Use scandir() with a filter that always returns zero (so scandir() will return no files), but only updates the minimum and maximum log file numbers (as global variables). This gives you the log file number range, so you can use a simple loop to rename each log file (that exists) to the previous number.
If the user deletes one or more of the log files, those rename() operations will fail with errno == ENOENT; this is simply ignored. This way, those "holes" will percolate through the log file list as usual, and no compaction will occur.
Use a loop over stat() to find the initial consecutive range of log files. If 'log.0' does not exist, you save the new log file to 'log.0'. If you wish to keep up to fifteen log files, if any of 'log.1' to 'log.13' does not exist, you save the new log file there. If all fifteen log files, 'log.0' to 'log.14', exist, you rename 'log.1' to 'log.0', 'log.2' to 'log.1', and so on through to 'log.13' to 'log.12', and 'log.14' to 'log.13', and save the new log file to 'log.14'.
When the number of log files to be kept is reasonably small (say, less than a hundred), this is very efficient. The only downside is that if the user deletes a log file by hand, the next new log file will be saved in that "hole", thus possibly mangling the order.

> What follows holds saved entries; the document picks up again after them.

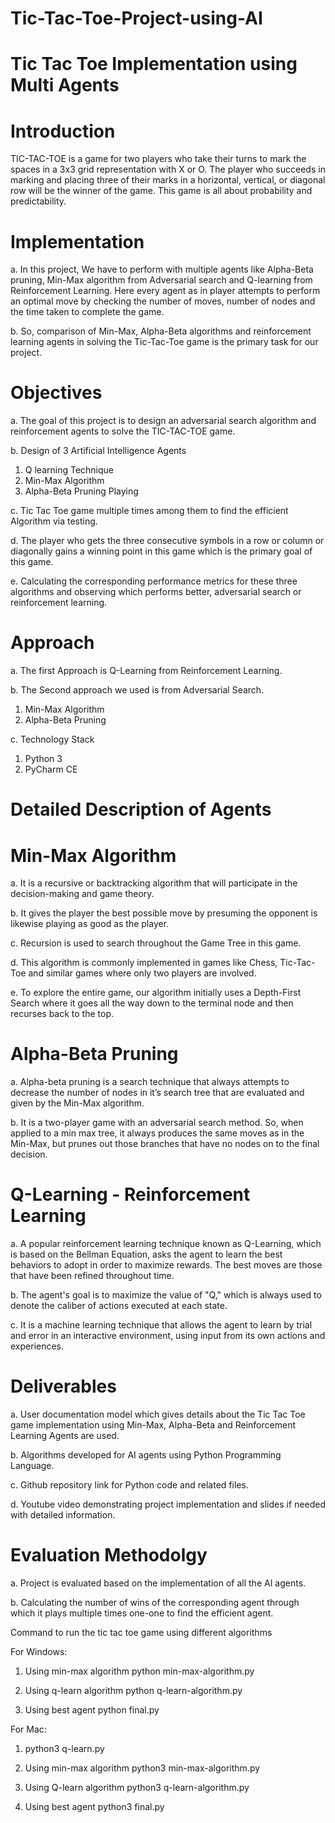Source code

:# Tic-Tac-Toe-Project-using-AI
# Tic Tac Toe Implementation using Multi Agents


# Introduction

TIC-TAC-TOE is a game for two players who take their turns to mark the spaces in a 3x3 grid representation with X or O. The player who succeeds in marking and placing three of their marks in a horizontal, vertical, or diagonal row will be the winner of the game. This game is all about probability and predictability.


# Implementation
   
a. In this project, We have to perform with multiple agents like Alpha-Beta pruning, Min-Max algorithm from Adversarial search and Q-learning from Reinforcement Learning. Here every agent as in player attempts to perform an optimal move by checking the number of moves, number of nodes and the time taken to complete the game. 

b. So, comparison of Min-Max, Alpha-Beta algorithms and reinforcement learning agents in solving the Tic-Tac-Toe game is the primary task for our project.


# Objectives

a. The goal of this project is to design an adversarial search algorithm and reinforcement agents to solve the TIC-TAC-TOE game. 

b. Design of 3 Artificial Intelligence Agents 
 1. Q learning Technique 
 2. Min-Max Algorithm 
 3. Alpha-Beta Pruning Playing 

c. Tic Tac Toe game multiple times among them to find the efficient Algorithm via testing. 

d. The player who gets the three consecutive symbols in a row or column or diagonally gains a winning point in this game which is the primary goal of this game. 

e. Calculating the corresponding performance metrics for these three algorithms and observing which performs better, adversarial search or reinforcement learning.


# Approach

a. The first Approach is Q-Learning from Reinforcement Learning. 

b. The Second approach we used is from Adversarial Search. 
 1. Min-Max Algorithm
 2. Alpha-Beta Pruning
           
c. Technology Stack
 1. Python 3
 2. PyCharm CE


# Detailed Description of Agents

# Min-Max Algorithm

a. It is a recursive or backtracking algorithm that will participate in the decision-making and game theory. 

b. It gives the player the best possible move by presuming the opponent is likewise playing as good as the player. 

c. Recursion is used to search throughout the Game Tree in this game. 

d. This algorithm is commonly implemented in games like Chess, Tic-Tac-Toe and similar games where only two players are involved. 

e. To explore the entire game, our algorithm initially uses a Depth-First Search where it goes all the way down to the terminal node and then recurses back to the top.


# Alpha-Beta Pruning

a. Alpha-beta pruning is a search technique that always attempts to decrease the number of nodes in it’s search tree that are evaluated and given by the Min-Max algorithm. 

b. It is a two-player game with an adversarial search method. So, when applied to a min max tree, it always produces the same moves as in the Min-Max, but prunes out those branches that have no nodes on to the final decision.


# Q-Learning - Reinforcement Learning

a. A popular reinforcement learning technique known as Q-Learning, which is based on the Bellman Equation, asks the agent to learn the best behaviors to adopt in order to maximize rewards. The best moves are those that have been refined throughout time.

b. The agent's goal is to maximize the value of "Q," which is always used to denote the caliber of actions executed at each state. 

c. It is a machine learning technique that allows the agent to learn by trial and error in an interactive environment, using input from its own actions and experiences.


 # Deliverables

a. User documentation model which gives details about the Tic Tac Toe game implementation using Min-Max, Alpha-Beta and Reinforcement Learning Agents are used. 

b. Algorithms developed for AI agents using Python Programming Language. 

c. Github repository link for Python code and related files. 

d. Youtube video demonstrating project implementation and slides if needed with detailed information.


 # Evaluation Methodolgy

a. Project is evaluated based on the implementation of all the AI agents. 

b. Calculating the number of wins of the corresponding agent through which it plays multiple times one-one to find the efficient agent. 

Command to run the tic tac toe game using different algorithms

For Windows:

1. Using min-max algorithm
   python min-max-algorithm.py

2. Using q-learn algorithm
   python q-learn-algorithm.py

3. Using best agent
   python final.py

For Mac:
1. python3 q-learn.py

2. Using min-max algorithm
   python3 min-max-algorithm.py

3. Using Q-learn algorithm
   python3 q-learn-algorithm.py

4. Using best agent
   python3 final.py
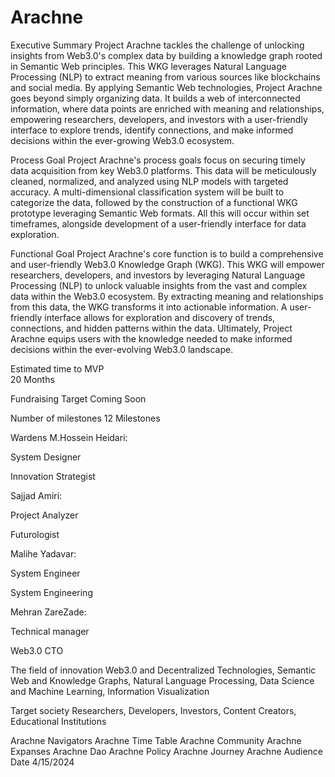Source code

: # Arachne

Executive Summary 
Project Arachne tackles the challenge of unlocking insights from Web3.0's complex data by building a knowledge graph rooted in Semantic Web principles. This WKG leverages Natural Language Processing (NLP) to extract meaning from various sources like blockchains and social media. By applying Semantic Web technologies, Project Arachne goes beyond simply organizing data. It builds a web of interconnected information, where data points are enriched with meaning and relationships, empowering researchers, developers, and investors with a user-friendly interface to explore trends, identify connections, and make informed decisions within the ever-growing Web3.0 ecosystem.

Process Goal
Project Arachne's process goals focus on securing timely data acquisition from key Web3.0 platforms. This data will be meticulously cleaned, normalized, and analyzed using NLP models with targeted accuracy. A multi-dimensional classification system will be built to categorize the data, followed by the construction of a functional WKG prototype leveraging Semantic Web formats. All this will occur within set timeframes, alongside development of a user-friendly interface for data exploration.

Functional Goal
Project Arachne's core function is to build a comprehensive and user-friendly Web3.0 Knowledge Graph (WKG). This WKG will empower researchers, developers, and investors by leveraging Natural Language Processing (NLP) to unlock valuable insights from the vast and complex data within the Web3.0 ecosystem. By extracting meaning and relationships from this data, the WKG transforms it into actionable information. A user-friendly interface allows for exploration and discovery of trends, connections, and hidden patterns within the data. Ultimately, Project Arachne equips users with the knowledge needed to make informed decisions within the ever-evolving Web3.0 landscape.

Estimated time to MVP  
20 Months

Fundraising Target
Coming Soon

Number of milestones
12 Milestones

Wardens
M.Hossein Heidari:

System Designer

Innovation Strategist

Sajjad Amiri:

Project Analyzer

Futurologist

Malihe Yadavar:

System Engineer

System Engineering

Mehran ZareZade:

Technical manager 

Web3.0 CTO

The field of innovation
Web3.0 and Decentralized Technologies, Semantic Web and Knowledge Graphs, Natural Language Processing, Data Science and Machine Learning, Information Visualization

Target society
Researchers, Developers, Investors, Content Creators, Educational Institutions

Arachne Navigators
Arachne Time Table
Arachne Community
Arachne Expanses
Arachne Dao
Arachne Policy
Arachne Journey
Arachne Audience
Date 4/15/2024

In all cases I recommend using a simple dynamically allocated memory pattern to construct the file names using snprintf() safely. You start by allocating a small initial buffer, say 128 bytes:
char *name;
size_t size = 128;
name = malloc(size);
if (!name) {
fprintf(stderr, "Not enough memory!\n");
exit(EXIT_FAILURE);
}
Then, when you wish to generate the path based on LOG_NAME_PATTERN (say, "log.%d", or "/var/log/myapp/log.%d") and int count, you do
while (1) {
int len = snprintf(name, size, LOG_NAME_PATTERN, count);
if (len < 0) {
fprintf(stderr, "Invalid LOG_NAME_PATTERN (%s).\n", LOG_NAME_PATTERN);
return EXIT_FAILURE;
} else
if ((size_t)len >= size) {
/* Resize buffer to anything larger than len */
const size_t new_size = ((size_t)len | 15) + 17;
char *new_name;
if (new_size <= (size_t)len) {
fprintf(stderr, "Path pattern is too long.\n");
exit(EXIT_FAILURE);
}
new_name = realloc(name, new_size);
if (!new_name) {
/* Note: name is still valid! */
fprintf(stderr, "Not enough memory.\n");
exit(EXIT_FAILURE);
}
name = new_name;
size = new_size;
continue;
}
/* Have correct path in name. */
break;
}
The above loop resizes (reallocates) the buffer when necessary.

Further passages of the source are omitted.